BEGIN

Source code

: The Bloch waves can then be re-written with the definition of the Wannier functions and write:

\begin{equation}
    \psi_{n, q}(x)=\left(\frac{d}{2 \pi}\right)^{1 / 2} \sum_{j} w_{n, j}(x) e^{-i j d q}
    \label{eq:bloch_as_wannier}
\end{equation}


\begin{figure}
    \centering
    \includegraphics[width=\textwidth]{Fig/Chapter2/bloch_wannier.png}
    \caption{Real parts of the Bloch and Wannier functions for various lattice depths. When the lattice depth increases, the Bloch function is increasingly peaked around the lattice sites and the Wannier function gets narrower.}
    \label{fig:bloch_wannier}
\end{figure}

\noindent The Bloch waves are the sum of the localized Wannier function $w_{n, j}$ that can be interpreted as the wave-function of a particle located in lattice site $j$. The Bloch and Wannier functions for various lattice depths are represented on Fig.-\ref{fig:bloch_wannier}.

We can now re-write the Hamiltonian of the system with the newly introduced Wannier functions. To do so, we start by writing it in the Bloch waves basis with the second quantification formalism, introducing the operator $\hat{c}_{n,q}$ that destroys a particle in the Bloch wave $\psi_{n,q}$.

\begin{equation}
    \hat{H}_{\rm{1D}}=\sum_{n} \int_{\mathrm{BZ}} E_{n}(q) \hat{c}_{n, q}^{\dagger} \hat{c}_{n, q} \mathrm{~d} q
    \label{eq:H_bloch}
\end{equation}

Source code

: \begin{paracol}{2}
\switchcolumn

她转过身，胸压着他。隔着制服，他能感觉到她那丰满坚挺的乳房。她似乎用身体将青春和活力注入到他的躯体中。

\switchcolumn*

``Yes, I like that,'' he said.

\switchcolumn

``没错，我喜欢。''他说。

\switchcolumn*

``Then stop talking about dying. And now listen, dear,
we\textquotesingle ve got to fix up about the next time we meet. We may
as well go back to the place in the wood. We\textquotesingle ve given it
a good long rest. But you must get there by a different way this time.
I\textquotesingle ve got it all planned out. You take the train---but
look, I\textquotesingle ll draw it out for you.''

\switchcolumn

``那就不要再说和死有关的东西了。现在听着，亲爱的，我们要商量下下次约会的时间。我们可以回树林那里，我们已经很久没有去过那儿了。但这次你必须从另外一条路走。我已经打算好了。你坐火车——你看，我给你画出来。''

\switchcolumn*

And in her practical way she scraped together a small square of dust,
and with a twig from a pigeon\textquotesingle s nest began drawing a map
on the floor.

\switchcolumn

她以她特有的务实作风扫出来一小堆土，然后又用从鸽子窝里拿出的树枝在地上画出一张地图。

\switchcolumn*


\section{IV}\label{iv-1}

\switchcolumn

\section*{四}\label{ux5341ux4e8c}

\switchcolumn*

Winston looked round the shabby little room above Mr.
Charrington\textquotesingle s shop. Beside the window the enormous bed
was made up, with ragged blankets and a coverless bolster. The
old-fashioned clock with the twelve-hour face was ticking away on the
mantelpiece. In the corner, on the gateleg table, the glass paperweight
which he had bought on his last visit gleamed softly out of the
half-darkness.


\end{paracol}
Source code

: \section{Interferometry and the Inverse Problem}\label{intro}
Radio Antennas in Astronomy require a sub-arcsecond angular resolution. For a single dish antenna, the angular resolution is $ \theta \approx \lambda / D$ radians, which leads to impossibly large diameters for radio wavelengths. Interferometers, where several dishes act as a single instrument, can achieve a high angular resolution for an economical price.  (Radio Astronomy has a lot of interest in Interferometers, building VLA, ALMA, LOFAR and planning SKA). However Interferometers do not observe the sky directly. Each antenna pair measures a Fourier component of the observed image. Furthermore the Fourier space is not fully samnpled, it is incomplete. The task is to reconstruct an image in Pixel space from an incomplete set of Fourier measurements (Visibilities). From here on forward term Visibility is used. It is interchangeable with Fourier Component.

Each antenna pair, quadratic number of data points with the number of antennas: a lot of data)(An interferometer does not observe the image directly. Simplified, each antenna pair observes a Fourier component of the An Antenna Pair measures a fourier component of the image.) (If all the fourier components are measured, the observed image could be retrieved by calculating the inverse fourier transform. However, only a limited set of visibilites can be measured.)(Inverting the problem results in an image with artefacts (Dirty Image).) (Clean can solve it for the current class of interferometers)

END

When a line in the material includes the word "Each", copy it out.

▸ WRITTEN REPLY:
Radio Antennas in Astronomy require a sub-arcsecond angular resolution. For a single dish antenna, the angular resolution is $ \theta \approx \lambda / D$ radians, which leads to impossibly large diameters for radio wavelengths. Interferometers, where several dishes act as a single instrument, can achieve a high angular resolution for an economical price.  (Radio Astronomy has a lot of interest in Interferometers, building VLA, ALMA, LOFAR and planning SKA). However Interferometers do not observe the sky directly. Each antenna pair measures a Fourier component of the observed image. Furthermore the Fourier space is not fully samnpled, it is incomplete. The task is to reconstruct an image in Pixel space from an incomplete set of Fourier measurements (Visibilities). From here on forward term Visibility is used. It is interchangeable with Fourier Component.
Each antenna pair, quadratic number of data points with the number of antennas: a lot of data)(An interferometer does not observe the image directly. Simplified, each antenna pair observes a Fourier component of the An Antenna Pair measures a fourier component of the image.) (If all the fourier components are measured, the observed image could be retrieved by calculating the inverse fourier transform. However, only a limited set of visibilites can be measured.)(Inverting the problem results in an image with artefacts (Dirty Image).) (Clean can solve it for the current class of interferometers)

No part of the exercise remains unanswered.